Leaving out the pictures, reproduce each record exactly and in full.

----- THE DATA -----

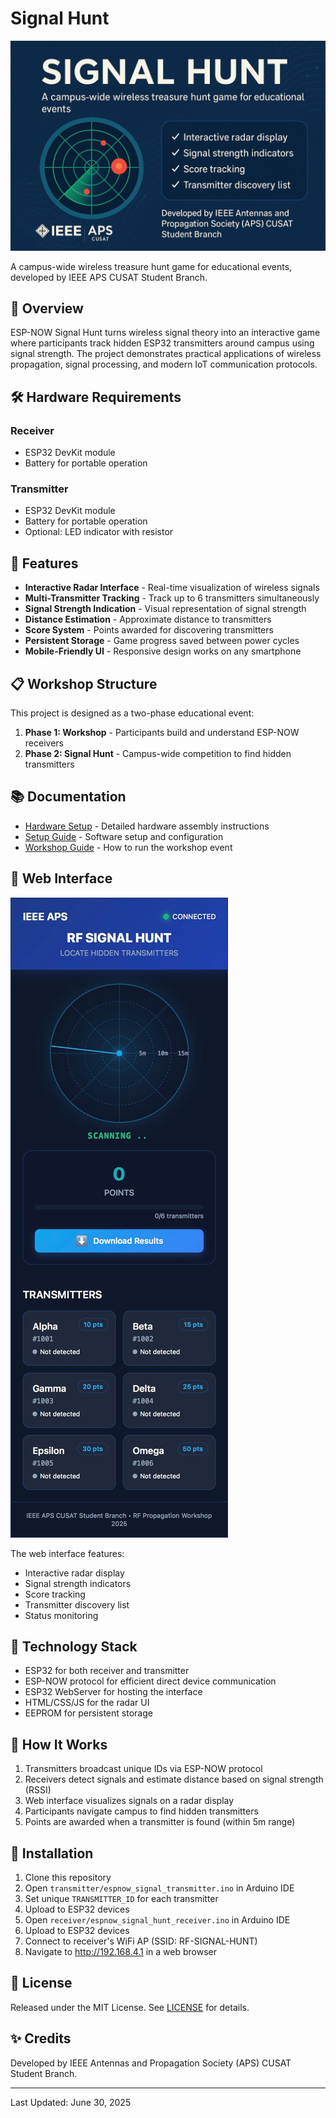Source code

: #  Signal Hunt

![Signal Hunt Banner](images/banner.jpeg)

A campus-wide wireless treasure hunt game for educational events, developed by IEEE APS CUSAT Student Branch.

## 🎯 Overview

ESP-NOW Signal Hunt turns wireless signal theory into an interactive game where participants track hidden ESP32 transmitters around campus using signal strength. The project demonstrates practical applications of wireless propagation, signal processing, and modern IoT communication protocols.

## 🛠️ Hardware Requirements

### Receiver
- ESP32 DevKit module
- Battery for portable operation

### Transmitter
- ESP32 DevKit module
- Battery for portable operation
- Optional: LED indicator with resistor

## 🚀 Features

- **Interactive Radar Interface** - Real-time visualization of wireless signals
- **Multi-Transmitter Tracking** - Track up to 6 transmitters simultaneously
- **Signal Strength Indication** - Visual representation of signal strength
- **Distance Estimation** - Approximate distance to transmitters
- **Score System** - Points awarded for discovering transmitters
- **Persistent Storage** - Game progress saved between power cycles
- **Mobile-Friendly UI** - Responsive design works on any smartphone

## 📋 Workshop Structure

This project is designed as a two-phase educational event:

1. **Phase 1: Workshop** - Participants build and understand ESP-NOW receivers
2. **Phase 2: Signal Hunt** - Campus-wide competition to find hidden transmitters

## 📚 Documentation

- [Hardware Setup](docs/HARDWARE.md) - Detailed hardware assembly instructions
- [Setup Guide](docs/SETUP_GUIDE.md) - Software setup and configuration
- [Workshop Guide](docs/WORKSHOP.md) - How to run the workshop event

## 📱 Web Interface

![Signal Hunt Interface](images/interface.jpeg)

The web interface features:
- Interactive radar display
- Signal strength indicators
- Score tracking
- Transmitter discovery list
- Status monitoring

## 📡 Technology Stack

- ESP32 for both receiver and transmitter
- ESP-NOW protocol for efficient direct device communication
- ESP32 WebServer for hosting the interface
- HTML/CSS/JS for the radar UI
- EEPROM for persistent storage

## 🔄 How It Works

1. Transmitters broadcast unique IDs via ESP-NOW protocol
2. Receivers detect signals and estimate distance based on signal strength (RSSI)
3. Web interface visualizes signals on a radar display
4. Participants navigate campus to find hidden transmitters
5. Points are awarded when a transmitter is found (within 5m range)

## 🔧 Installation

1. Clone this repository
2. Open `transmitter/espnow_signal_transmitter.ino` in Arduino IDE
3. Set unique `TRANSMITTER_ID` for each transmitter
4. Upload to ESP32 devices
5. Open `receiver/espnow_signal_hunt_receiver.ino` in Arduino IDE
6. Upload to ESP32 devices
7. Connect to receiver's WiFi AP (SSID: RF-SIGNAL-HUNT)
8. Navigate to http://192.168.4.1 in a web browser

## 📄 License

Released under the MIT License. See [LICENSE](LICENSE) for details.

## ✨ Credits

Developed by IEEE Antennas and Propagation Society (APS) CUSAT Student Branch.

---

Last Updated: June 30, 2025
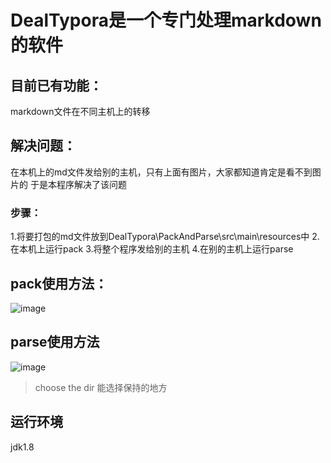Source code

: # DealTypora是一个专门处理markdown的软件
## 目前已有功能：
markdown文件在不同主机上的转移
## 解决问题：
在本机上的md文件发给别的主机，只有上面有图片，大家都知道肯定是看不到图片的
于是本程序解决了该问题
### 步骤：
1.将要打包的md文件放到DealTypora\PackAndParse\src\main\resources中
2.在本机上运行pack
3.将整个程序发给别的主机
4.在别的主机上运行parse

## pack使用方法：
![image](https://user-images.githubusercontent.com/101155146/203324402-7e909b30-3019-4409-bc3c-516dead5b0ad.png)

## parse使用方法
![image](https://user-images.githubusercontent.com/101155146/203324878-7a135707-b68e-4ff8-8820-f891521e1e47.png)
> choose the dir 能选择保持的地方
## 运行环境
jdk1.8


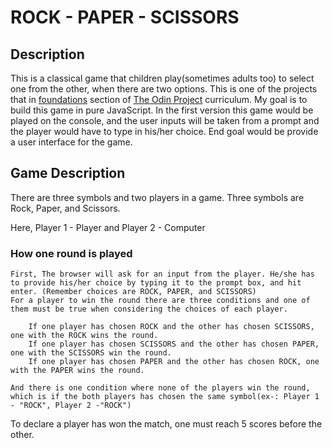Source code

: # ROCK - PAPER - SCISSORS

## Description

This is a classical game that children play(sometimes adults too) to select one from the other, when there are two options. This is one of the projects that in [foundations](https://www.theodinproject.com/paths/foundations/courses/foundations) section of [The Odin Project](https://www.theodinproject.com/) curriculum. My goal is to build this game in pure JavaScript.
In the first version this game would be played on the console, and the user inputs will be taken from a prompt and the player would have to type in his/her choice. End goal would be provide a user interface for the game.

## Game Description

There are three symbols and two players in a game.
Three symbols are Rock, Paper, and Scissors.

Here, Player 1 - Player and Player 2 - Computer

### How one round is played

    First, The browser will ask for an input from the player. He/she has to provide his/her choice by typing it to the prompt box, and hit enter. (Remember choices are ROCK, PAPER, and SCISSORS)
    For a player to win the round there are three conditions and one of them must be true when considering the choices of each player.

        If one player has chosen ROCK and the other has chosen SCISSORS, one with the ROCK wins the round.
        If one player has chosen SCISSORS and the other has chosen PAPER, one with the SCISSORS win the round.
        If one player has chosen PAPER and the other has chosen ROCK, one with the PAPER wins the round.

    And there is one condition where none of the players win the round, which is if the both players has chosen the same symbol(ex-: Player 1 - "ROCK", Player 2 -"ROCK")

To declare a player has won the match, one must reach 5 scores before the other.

-----

WRITTEN REPLY:
Source code

: #  Signal Hunt

![Signal Hunt Banner](images/banner.jpeg)

A campus-wide wireless treasure hunt game for educational events, developed by IEEE APS CUSAT Student Branch.

## 🎯 Overview

ESP-NOW Signal Hunt turns wireless signal theory into an interactive game where participants track hidden ESP32 transmitters around campus using signal strength. The project demonstrates practical applications of wireless propagation, signal processing, and modern IoT communication protocols.

## 🛠️ Hardware Requirements

### Receiver
- ESP32 DevKit module
- Battery for portable operation

### Transmitter
- ESP32 DevKit module
- Battery for portable operation
- Optional: LED indicator with resistor

## 🚀 Features

- **Interactive Radar Interface** - Real-time visualization of wireless signals
- **Multi-Transmitter Tracking** - Track up to 6 transmitters simultaneously
- **Signal Strength Indication** - Visual representation of signal strength
- **Distance Estimation** - Approximate distance to transmitters
- **Score System** - Points awarded for discovering transmitters
- **Persistent Storage** - Game progress saved between power cycles
- **Mobile-Friendly UI** - Responsive design works on any smartphone

## 📋 Workshop Structure

This project is designed as a two-phase educational event:

1. **Phase 1: Workshop** - Participants build and understand ESP-NOW receivers
2. **Phase 2: Signal Hunt** - Campus-wide competition to find hidden transmitters

## 📚 Documentation

- [Hardware Setup](docs/HARDWARE.md) - Detailed hardware assembly instructions
- [Setup Guide](docs/SETUP_GUIDE.md) - Software setup and configuration
- [Workshop Guide](docs/WORKSHOP.md) - How to run the workshop event

## 📱 Web Interface

![Signal Hunt Interface](images/interface.jpeg)

The web interface features:
- Interactive radar display
- Signal strength indicators
- Score tracking
- Transmitter discovery list
- Status monitoring

## 📡 Technology Stack

- ESP32 for both receiver and transmitter
- ESP-NOW protocol for efficient direct device communication
- ESP32 WebServer for hosting the interface
- HTML/CSS/JS for the radar UI
- EEPROM for persistent storage

## 🔄 How It Works

1. Transmitters broadcast unique IDs via ESP-NOW protocol
2. Receivers detect signals and estimate distance based on signal strength (RSSI)
3. Web interface visualizes signals on a radar display
4. Participants navigate campus to find hidden transmitters
5. Points are awarded when a transmitter is found (within 5m range)

## 🔧 Installation

1. Clone this repository
2. Open `transmitter/espnow_signal_transmitter.ino` in Arduino IDE
3. Set unique `TRANSMITTER_ID` for each transmitter
4. Upload to ESP32 devices
5. Open `receiver/espnow_signal_hunt_receiver.ino` in Arduino IDE
6. Upload to ESP32 devices
7. Connect to receiver's WiFi AP (SSID: RF-SIGNAL-HUNT)
8. Navigate to http://192.168.4.1 in a web browser

## 📄 License

Released under the MIT License. See [LICENSE](LICENSE) for details.

## ✨ Credits

Developed by IEEE Antennas and Propagation Society (APS) CUSAT Student Branch.

---

Last Updated: June 30, 2025
Source code

: # DealTypora是一个专门处理markdown的软件
## 目前已有功能：
markdown文件在不同主机上的转移
## 解决问题：
在本机上的md文件发给别的主机，只有上面有图片，大家都知道肯定是看不到图片的
于是本程序解决了该问题
### 步骤：
1.将要打包的md文件放到DealTypora\PackAndParse\src\main\resources中
2.在本机上运行pack
3.将整个程序发给别的主机
4.在别的主机上运行parse

## pack使用方法：
![image](https://user-images.githubusercontent.com/101155146/203324402-7e909b30-3019-4409-bc3c-516dead5b0ad.png)

## parse使用方法
![image](https://user-images.githubusercontent.com/101155146/203324878-7a135707-b68e-4ff8-8820-f891521e1e47.png)
> choose the dir 能选择保持的地方
## 运行环境
jdk1.8


Source code

: # ROCK - PAPER - SCISSORS

## Description

This is a classical game that children play(sometimes adults too) to select one from the other, when there are two options. This is one of the projects that in [foundations](https://www.theodinproject.com/paths/foundations/courses/foundations) section of [The Odin Project](https://www.theodinproject.com/) curriculum. My goal is to build this game in pure JavaScript.
In the first version this game would be played on the console, and the user inputs will be taken from a prompt and the player would have to type in his/her choice. End goal would be provide a user interface for the game.

## Game Description

There are three symbols and two players in a game.
Three symbols are Rock, Paper, and Scissors.

Here, Player 1 - Player and Player 2 - Computer

### How one round is played

    First, The browser will ask for an input from the player. He/she has to provide his/her choice by typing it to the prompt box, and hit enter. (Remember choices are ROCK, PAPER, and SCISSORS)
    For a player to win the round there are three conditions and one of them must be true when considering the choices of each player.

        If one player has chosen ROCK and the other has chosen SCISSORS, one with the ROCK wins the round.
        If one player has chosen SCISSORS and the other has chosen PAPER, one with the SCISSORS win the round.
        If one player has chosen PAPER and the other has chosen ROCK, one with the PAPER wins the round.

    And there is one condition where none of the players win the round, which is if the both players has chosen the same symbol(ex-: Player 1 - "ROCK", Player 2 -"ROCK")

To declare a player has won the match, one must reach 5 scores before the other.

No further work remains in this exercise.